Sponsored by Jerry Moran (R-KS)
What it does
This bill would create a new, faster disciplinary process for supervisors and managers at the Department of Veterans Affairs (VA), allowing the Secretary to remove, demote, or suspend them based on a "substantial evidence" standard. It would also modify existing disciplinary procedures for all VA employees and senior executives, narrowing the factors decision-makers must consider, shortening timelines to as few as 15 business days, eliminating the requirement to place employees on a performance improvement plan before firing them, restricting the Merit Systems Protection Board's ability to review or reduce penalties, and superseding conflicting collective bargaining agreements.
Who benefits
Veterans who receive VA care and may benefit from faster removal of underperforming or misconduct-prone staff.
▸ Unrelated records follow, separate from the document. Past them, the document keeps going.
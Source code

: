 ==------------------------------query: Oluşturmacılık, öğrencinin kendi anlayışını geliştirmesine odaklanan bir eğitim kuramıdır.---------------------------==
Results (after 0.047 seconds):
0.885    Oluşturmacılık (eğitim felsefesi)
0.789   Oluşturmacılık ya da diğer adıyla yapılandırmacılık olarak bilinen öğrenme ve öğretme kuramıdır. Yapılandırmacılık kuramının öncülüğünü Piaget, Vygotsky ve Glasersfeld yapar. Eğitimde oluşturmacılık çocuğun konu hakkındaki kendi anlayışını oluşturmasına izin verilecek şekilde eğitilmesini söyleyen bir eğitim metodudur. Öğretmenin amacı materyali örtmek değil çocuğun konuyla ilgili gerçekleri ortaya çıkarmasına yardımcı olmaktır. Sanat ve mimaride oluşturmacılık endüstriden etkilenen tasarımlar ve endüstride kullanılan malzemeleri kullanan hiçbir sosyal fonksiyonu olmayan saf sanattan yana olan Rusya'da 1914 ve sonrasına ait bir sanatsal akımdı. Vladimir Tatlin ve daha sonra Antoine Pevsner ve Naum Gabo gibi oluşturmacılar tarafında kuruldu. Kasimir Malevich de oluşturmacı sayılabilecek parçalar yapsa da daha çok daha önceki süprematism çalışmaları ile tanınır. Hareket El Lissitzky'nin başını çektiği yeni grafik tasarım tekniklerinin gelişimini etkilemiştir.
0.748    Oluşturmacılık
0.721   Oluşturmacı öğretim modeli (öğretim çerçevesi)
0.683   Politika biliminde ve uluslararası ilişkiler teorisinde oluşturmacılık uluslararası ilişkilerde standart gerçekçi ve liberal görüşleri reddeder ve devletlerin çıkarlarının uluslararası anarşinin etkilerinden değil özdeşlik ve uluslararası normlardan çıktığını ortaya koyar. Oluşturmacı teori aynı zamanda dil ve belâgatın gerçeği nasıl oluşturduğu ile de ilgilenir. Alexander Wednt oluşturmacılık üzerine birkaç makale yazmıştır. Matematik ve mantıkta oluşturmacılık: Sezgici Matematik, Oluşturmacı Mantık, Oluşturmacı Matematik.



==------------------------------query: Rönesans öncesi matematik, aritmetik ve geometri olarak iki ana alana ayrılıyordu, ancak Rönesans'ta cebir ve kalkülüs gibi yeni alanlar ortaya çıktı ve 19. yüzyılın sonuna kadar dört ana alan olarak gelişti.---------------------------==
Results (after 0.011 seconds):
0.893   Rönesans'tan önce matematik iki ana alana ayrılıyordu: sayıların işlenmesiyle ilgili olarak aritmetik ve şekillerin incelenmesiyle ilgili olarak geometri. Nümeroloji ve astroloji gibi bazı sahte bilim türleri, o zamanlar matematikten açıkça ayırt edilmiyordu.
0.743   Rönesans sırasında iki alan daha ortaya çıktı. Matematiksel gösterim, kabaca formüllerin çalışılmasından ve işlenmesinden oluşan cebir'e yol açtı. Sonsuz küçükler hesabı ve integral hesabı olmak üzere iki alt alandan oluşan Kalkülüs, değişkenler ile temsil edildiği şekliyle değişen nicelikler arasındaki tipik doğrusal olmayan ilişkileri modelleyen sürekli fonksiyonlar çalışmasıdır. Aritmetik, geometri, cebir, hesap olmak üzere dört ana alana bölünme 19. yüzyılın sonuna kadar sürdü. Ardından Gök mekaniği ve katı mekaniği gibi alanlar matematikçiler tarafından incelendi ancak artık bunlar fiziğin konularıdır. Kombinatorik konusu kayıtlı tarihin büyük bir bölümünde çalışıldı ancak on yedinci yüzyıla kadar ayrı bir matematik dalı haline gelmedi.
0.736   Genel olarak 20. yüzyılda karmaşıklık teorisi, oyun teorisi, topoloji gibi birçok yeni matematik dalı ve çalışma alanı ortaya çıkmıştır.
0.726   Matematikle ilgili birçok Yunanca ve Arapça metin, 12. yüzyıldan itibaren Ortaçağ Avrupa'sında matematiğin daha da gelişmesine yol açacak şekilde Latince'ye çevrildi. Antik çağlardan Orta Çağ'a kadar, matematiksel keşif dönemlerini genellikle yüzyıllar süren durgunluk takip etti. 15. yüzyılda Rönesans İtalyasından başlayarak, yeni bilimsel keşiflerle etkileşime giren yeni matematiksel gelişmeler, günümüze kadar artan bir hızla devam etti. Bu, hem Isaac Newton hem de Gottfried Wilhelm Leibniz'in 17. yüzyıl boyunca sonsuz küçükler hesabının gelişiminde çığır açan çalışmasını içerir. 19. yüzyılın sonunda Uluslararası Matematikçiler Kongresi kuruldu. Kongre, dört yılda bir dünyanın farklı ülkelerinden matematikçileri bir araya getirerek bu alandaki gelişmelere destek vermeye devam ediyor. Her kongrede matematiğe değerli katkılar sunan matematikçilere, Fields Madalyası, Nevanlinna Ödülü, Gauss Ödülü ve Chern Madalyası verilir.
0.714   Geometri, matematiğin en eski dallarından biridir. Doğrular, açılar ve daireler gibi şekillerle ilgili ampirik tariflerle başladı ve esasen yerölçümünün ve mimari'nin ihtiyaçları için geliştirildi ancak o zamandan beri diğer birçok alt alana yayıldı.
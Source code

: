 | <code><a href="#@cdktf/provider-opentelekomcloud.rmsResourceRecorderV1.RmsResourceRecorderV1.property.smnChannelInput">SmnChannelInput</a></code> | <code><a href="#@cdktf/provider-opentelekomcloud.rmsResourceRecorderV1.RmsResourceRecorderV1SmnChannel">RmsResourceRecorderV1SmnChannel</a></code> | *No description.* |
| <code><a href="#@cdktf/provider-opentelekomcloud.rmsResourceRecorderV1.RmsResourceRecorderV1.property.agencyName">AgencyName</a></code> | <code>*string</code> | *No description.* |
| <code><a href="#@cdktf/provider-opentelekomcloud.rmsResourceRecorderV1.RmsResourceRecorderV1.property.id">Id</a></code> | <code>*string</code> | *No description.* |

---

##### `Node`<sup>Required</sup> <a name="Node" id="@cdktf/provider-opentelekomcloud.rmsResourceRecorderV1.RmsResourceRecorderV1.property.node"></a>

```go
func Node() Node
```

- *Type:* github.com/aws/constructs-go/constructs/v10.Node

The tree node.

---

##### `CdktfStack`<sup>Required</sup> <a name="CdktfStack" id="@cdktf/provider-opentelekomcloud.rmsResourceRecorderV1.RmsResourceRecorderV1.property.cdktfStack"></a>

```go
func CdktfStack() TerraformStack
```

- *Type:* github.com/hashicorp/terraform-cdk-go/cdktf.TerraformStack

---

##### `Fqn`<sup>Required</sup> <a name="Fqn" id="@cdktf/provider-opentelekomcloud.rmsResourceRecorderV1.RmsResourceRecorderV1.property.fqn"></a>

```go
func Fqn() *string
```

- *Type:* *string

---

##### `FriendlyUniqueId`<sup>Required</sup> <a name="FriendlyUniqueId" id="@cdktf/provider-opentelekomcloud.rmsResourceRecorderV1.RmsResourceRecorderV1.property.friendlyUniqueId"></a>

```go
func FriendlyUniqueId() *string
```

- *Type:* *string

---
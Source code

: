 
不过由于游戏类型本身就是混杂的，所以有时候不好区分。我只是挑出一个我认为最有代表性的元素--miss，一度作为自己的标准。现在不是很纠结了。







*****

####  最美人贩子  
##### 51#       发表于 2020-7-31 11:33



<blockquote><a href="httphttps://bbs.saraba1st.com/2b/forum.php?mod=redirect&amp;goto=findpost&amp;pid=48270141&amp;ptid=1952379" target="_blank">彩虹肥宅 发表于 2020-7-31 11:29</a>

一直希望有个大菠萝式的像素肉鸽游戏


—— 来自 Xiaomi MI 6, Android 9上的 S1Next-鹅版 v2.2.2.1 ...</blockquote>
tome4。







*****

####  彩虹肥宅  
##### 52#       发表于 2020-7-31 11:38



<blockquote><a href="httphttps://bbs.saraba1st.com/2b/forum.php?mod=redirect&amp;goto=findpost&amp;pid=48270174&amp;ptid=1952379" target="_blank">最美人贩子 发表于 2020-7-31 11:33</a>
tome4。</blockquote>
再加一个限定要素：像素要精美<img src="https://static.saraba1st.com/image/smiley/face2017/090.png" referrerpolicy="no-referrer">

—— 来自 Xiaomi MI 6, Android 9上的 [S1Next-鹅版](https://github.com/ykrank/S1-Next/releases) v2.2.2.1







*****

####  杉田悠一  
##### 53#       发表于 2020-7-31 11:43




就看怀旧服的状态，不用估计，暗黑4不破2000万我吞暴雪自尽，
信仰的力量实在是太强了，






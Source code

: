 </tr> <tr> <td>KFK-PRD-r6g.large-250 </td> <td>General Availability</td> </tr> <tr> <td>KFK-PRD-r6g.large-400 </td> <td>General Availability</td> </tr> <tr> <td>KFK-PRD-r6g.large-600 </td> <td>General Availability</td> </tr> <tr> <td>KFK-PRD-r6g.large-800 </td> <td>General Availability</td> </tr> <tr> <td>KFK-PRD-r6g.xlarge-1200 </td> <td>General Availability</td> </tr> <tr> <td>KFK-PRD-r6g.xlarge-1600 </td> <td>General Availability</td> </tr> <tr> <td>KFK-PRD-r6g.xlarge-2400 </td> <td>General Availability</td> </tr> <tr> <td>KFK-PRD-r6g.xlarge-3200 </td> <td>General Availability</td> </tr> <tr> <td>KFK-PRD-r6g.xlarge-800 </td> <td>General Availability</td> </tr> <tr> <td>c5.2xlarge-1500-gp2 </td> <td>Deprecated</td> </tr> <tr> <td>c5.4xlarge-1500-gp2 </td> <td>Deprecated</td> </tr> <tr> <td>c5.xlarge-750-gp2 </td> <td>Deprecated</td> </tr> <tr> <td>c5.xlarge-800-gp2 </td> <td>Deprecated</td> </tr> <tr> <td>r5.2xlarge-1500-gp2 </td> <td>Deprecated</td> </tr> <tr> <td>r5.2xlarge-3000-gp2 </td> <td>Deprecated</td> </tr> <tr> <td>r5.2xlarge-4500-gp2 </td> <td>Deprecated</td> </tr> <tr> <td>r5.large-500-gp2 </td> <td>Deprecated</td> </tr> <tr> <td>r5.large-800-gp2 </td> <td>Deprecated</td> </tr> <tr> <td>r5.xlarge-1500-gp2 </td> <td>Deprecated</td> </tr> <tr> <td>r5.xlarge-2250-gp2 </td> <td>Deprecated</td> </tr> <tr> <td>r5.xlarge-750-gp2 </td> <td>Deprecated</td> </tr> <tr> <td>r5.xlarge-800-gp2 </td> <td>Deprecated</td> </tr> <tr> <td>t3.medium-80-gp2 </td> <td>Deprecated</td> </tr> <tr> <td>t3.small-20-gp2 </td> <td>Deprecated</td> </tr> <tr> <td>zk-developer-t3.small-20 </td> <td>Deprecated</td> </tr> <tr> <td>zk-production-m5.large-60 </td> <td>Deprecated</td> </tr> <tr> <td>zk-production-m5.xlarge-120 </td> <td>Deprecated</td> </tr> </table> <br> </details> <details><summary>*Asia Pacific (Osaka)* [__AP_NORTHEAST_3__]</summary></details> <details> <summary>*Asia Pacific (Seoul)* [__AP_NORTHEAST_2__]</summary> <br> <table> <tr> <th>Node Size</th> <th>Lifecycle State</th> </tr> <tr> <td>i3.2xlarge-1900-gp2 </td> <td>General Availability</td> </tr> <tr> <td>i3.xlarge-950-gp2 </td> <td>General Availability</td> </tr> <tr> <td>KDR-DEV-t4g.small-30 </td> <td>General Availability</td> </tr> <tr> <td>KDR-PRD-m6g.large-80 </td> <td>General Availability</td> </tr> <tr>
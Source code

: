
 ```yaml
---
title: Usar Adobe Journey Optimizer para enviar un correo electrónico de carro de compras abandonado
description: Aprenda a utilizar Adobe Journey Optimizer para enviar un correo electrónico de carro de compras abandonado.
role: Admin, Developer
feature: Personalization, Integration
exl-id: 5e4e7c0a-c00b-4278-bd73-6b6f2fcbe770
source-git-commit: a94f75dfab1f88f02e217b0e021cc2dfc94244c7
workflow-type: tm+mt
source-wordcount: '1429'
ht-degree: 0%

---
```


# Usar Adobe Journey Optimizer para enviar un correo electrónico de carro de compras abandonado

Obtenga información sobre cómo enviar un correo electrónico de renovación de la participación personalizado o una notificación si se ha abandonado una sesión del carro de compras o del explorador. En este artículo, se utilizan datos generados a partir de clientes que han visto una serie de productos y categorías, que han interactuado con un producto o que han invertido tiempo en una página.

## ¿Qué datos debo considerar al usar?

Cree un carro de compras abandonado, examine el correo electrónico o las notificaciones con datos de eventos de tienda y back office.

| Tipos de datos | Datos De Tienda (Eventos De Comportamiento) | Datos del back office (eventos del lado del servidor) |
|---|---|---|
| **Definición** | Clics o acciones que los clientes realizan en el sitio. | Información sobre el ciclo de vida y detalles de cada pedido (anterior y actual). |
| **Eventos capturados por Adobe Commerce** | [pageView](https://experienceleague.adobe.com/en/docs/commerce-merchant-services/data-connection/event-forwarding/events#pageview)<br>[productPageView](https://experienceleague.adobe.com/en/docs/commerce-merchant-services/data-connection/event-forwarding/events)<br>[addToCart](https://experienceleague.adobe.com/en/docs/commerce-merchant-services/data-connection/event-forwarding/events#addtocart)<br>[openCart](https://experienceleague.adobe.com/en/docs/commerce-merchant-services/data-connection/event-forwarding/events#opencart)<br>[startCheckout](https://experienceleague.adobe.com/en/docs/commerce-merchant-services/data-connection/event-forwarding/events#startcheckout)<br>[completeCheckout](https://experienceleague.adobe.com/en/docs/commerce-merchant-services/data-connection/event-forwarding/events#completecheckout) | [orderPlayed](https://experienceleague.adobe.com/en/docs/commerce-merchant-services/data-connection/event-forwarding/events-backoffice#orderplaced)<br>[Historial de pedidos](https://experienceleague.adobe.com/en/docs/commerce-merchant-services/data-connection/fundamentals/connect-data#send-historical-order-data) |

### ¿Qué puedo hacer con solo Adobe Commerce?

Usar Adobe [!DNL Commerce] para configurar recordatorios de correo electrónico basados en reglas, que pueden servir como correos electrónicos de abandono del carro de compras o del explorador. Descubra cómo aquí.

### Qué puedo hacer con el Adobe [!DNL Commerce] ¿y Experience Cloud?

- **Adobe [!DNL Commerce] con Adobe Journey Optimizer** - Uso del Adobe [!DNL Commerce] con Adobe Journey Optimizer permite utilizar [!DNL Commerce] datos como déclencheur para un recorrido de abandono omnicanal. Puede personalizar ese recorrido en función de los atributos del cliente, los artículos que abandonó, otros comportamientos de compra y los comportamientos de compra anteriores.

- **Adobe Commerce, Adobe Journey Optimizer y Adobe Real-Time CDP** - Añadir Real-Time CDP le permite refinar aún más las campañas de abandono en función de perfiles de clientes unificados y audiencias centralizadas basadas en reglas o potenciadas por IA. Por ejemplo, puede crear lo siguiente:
VA leadership and the Secretary, who would gain broader and faster authority to discipline employees. Taxpayers, if faster accountability reduces waste or harm. Whistleblowers receive some explicit protections — the bill bars discipline of employees who have made protected disclosures until those disclosures are resolved. Future VA employees hired to replace removed personnel.
Who is hurt
Current VA supervisors, managers, and employees who would face a faster, more limited appeals process with fewer procedural protections. Federal employee unions, whose collective bargaining agreements would be superseded where they conflict with the new procedures. Employees who may be disciplined based on management discretion with limited external review, particularly those without resources to pursue judicial review. The Merit Systems Protection Board, which would lose jurisdiction over a category of cases. Employees in the 100K+ VA workforce who could face retroactive application of the new standards back to 2017.
Supporters argue
Supporters argue that the VA's existing civil service protections have made it extremely difficult to remove employees who harm veterans, pointing to high-profile cases of patient neglect and misconduct that took years to resolve under standard federal procedures. They contend that the 2017 VA Accountability and Whistleblower Protection Act was a step in the right direction but left gaps — particularly for supervisors — and that this bill closes those gaps by setting clear timelines, defined decision factors, and a streamlined appeals path that still preserves judicial review and whistleblower protections.
Opponents argue
Opponents argue that compressing disciplinary timelines to as few as 15 business days, eliminating performance improvement plans, and stripping the Merit Systems Protection Board of penalty-review authority removes safeguards that protect employees from arbitrary or retaliatory firings. They contend that the VA already has enhanced removal authority under the 2017 law, and that weakening due process protections — including retroactive application back to 2017 — could expose career employees to politically motivated discipline with limited recourse, ultimately harming workforce morale and VA's ability to recruit and retain qualified healthcare and administrative staff.